Der Server der prudsys RDE kommuniziert mittels HTTP Requests mit dem Webshop. Mit diesen Abfragen werden Informationen wie Produkt- oder Kategorie-IDs, aber auch Session- und User-IDs an den Server gesendet. Produkt- und Kategoriestammdaten sind typischerweise keine personenbezogenen Daten. Laut BDSG sind „personenbezogene Daten [..] Einzelangaben über persönliche oder sachliche Verhältnisse einer bestimmten oder bestimmbaren natürlichen Person.“ Dazu gehören z.B. Namen, Adressdaten, E-Mail oder auch IP-Adressen.

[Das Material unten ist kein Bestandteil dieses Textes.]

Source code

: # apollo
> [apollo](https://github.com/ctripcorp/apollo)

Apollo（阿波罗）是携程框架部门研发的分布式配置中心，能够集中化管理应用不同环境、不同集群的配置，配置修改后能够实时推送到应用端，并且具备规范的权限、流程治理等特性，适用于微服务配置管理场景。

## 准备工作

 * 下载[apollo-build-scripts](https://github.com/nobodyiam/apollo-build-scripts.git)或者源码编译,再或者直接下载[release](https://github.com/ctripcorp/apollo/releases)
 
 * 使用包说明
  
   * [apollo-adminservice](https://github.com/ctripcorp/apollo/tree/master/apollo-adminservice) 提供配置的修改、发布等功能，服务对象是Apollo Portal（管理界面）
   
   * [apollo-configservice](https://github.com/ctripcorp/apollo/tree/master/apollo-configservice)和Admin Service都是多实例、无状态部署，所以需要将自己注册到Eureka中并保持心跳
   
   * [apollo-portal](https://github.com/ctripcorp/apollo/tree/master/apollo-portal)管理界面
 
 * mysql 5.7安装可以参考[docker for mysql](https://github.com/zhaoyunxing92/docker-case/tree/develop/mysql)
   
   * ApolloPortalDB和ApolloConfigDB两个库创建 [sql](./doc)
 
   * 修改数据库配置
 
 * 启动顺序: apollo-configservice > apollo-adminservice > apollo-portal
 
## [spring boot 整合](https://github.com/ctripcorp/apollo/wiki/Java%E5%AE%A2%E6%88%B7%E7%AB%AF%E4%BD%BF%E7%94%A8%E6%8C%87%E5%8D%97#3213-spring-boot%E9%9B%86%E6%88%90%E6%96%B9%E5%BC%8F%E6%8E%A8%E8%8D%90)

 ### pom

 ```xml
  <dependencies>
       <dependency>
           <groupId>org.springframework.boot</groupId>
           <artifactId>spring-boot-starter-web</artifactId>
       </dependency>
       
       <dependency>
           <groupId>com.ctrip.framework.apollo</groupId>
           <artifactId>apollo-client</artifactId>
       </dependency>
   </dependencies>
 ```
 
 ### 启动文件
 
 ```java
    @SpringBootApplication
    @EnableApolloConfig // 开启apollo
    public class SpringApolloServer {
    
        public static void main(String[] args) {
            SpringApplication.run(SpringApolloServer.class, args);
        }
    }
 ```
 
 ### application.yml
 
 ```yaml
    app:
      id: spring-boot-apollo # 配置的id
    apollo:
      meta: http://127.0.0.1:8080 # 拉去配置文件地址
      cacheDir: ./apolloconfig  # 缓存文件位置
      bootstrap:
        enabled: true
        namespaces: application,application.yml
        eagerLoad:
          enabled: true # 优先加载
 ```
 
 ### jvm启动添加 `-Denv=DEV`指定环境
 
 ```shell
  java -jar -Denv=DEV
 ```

Transaktionsdaten enthalten die Aktionen des Nutzers im Shop. Dazu gehören z.B. Klicks oder Käufe. Die Menge der Transaktionsdaten stellt die Historie eines Nutzers dar, die zur Personalisierung im Shop verwendet werden kann. Bei der Speicherung der Transaktionsdaten kann es sich um eine Verarbeitung von personenbezogener Daten handeln. Dies ist danach zu bewerten, ob es sich bei der übermittelten Session- oder User-ID um ein personenbeziehbares Datum handelt.

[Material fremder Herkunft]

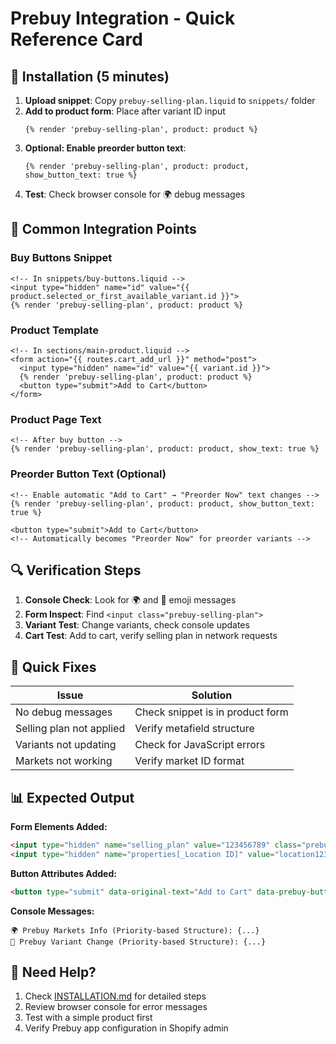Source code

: # Prebuy Integration - Quick Reference Card

## 🚀 Installation (5 minutes)

1. **Upload snippet**: Copy `prebuy-selling-plan.liquid` to `snippets/` folder
2. **Add to product form**: Place after variant ID input
   ```liquid
   {% render 'prebuy-selling-plan', product: product %}
   ```
3. **Optional: Enable preorder button text**:
   ```liquid
   {% render 'prebuy-selling-plan', product: product, show_button_text: true %}
   ```
4. **Test**: Check browser console for 🌍 debug messages

## 📝 Common Integration Points

### Buy Buttons Snippet
```liquid
<!-- In snippets/buy-buttons.liquid -->
<input type="hidden" name="id" value="{{ product.selected_or_first_available_variant.id }}">
{% render 'prebuy-selling-plan', product: product %}
```

### Product Template
```liquid
<!-- In sections/main-product.liquid -->
<form action="{{ routes.cart_add_url }}" method="post">
  <input type="hidden" name="id" value="{{ variant.id }}">
  {% render 'prebuy-selling-plan', product: product %}
  <button type="submit">Add to Cart</button>
</form>
```

### Product Page Text
```liquid
<!-- After buy button -->
{% render 'prebuy-selling-plan', product: product, show_text: true %}
```

### Preorder Button Text (Optional)
```liquid
<!-- Enable automatic "Add to Cart" → "Preorder Now" text changes -->
{% render 'prebuy-selling-plan', product: product, show_button_text: true %}

<button type="submit">Add to Cart</button>
<!-- Automatically becomes "Preorder Now" for preorder variants -->
```

## 🔍 Verification Steps

1. **Console Check**: Look for 🌍 and 🔄 emoji messages
2. **Form Inspect**: Find `<input class="prebuy-selling-plan">`
3. **Variant Test**: Change variants, check console updates
4. **Cart Test**: Add to cart, verify selling plan in network requests

## 🚨 Quick Fixes

| Issue | Solution |
|-------|----------|
| No debug messages | Check snippet is in product form |
| Selling plan not applied | Verify metafield structure |
| Variants not updating | Check for JavaScript errors |
| Markets not working | Verify market ID format |

## 📊 Expected Output

**Form Elements Added:**
```html
<input type="hidden" name="selling_plan" value="123456789" class="prebuy-selling-plan" data-buy-button-text="Pre-order Now">
<input type="hidden" name="properties[_Location ID]" value="location123" class="prebuy-location-property">
```

**Button Attributes Added:**
```html
<button type="submit" data-original-text="Add to Cart" data-prebuy-button-active="true">Pre-order Now</button>
```

**Console Messages:**
```
🌍 Prebuy Markets Info (Priority-based Structure): {...}
🔄 Prebuy Variant Change (Priority-based Structure): {...}
```

## 🎯 Need Help?

1. Check [INSTALLATION.md](INSTALLATION.md) for detailed steps
2. Review browser console for error messages
3. Test with a simple product first
4. Verify Prebuy app configuration in Shopify admin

Session- und User-IDs werden in der Regel vom Webshop vergeben. Da auch die (deutschen) Webshops strengen Datenschutzbestimmungen unterliegen, enthalten diese IDs in der Regel keine personenbeziehbaren Daten. Eine gängige Methode ist eine Hashwert-Verschlüsselung der E-Mail-Adresse des Kunden. Dabei wird sichergestellt, dass die Werte nicht auf die ursprüngliche Adresse zurückgeführt werden können. Werden die IDs durch prudsys selbst generiert, handelt es sich dabei um zufällig vergebene Buchstaben-/Zahlenkombinationen oder ebenfalls eine Hashwert-Verschlüsselung.

Alle Transaktionsdaten werden mit diesen anonymen IDs gespeichert. Eine Ermittlung der ursprünglichen E-Mail-Adresse ist nicht möglich, sofern die Hash-Methode sicher ist. Es werden keine weiteren personalisierten Daten übermittelt. Die gleiche Datengrundlage wird für alle RDE Module verwendet.

Fazit: Sofern der Webshop-Betreiber sichere Verfahren der Session- und User-ID-Generierung einsetzt, ist die Empfehlungsberechnung ebenfalls datenschutzrechtlich abgesichert. Die prudsys RDE arbeitet sehr datensparsam, d.h. es werden nur Daten verarbeitet, die tatsächlich zur Empfehlungsberechnung notwendig sind.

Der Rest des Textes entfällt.